● Work order: Lines with "details": copy each one from the listing below.

● Supplied information:
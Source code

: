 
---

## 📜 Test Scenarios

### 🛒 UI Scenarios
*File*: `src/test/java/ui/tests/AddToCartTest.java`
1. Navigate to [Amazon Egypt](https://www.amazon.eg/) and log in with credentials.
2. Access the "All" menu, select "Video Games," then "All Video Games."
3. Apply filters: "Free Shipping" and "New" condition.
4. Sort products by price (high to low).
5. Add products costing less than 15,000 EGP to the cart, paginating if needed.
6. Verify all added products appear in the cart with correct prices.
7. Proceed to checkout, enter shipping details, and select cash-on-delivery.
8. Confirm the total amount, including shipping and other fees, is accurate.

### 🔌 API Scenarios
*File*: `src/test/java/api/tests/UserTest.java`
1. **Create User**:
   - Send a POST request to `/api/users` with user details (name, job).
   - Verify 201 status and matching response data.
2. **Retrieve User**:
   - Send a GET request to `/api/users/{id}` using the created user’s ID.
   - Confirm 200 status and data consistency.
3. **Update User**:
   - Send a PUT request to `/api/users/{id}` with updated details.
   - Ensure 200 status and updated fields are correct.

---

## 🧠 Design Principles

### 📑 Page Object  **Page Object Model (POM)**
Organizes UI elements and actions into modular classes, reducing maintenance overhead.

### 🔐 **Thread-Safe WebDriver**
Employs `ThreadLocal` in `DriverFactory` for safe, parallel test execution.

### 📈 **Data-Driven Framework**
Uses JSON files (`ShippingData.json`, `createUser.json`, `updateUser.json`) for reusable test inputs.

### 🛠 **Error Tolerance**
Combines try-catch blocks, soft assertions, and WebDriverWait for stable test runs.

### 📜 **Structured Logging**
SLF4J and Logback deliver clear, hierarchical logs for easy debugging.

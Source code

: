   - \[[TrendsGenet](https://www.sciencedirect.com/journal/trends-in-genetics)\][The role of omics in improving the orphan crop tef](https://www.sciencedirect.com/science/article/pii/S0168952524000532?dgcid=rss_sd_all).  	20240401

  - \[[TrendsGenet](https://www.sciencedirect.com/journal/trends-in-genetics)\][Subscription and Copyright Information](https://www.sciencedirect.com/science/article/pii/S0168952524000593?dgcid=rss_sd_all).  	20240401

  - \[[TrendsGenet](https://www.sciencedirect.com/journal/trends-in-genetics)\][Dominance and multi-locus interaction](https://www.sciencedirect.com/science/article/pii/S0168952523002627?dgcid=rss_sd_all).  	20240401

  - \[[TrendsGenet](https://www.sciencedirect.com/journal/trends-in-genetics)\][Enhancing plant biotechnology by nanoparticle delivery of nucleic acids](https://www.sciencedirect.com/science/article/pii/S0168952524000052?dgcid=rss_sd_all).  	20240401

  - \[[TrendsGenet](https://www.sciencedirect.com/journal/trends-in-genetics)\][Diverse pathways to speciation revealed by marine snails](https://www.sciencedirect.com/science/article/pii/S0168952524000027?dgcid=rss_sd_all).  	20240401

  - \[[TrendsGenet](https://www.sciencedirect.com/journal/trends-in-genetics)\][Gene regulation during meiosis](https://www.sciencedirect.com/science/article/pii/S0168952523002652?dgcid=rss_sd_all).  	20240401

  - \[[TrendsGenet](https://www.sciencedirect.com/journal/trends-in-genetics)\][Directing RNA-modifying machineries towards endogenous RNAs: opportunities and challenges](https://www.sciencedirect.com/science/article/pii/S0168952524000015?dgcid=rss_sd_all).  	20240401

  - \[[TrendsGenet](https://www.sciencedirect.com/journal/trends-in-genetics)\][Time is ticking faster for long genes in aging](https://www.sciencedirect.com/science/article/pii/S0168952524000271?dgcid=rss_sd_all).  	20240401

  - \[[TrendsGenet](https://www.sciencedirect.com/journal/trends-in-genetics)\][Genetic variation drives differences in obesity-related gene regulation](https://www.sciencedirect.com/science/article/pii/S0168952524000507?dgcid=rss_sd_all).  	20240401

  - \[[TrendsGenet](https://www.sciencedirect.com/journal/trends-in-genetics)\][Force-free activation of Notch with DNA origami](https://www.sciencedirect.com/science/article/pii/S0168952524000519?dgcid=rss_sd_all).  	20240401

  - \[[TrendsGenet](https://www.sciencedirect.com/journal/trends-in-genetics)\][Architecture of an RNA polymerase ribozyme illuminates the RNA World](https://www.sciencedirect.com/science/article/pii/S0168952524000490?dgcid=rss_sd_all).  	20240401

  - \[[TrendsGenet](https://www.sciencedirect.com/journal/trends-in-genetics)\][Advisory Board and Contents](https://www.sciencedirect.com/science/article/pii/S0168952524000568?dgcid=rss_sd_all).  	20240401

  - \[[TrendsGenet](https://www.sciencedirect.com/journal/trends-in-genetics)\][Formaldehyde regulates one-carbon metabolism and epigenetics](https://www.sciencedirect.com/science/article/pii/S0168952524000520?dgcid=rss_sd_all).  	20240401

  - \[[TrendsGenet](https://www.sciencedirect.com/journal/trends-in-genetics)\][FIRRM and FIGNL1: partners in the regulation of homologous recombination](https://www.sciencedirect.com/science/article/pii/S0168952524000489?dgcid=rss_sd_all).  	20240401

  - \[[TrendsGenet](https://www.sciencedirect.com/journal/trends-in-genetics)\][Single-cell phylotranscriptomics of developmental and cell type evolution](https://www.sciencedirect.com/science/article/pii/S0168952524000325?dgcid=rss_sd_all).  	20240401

● Exercise output:
7. Proceed to checkout, enter shipping details, and select cash-on-delivery.
   - Send a POST request to `/api/users` with user details (name, job).
   - Send a PUT request to `/api/users/{id}` with updated details.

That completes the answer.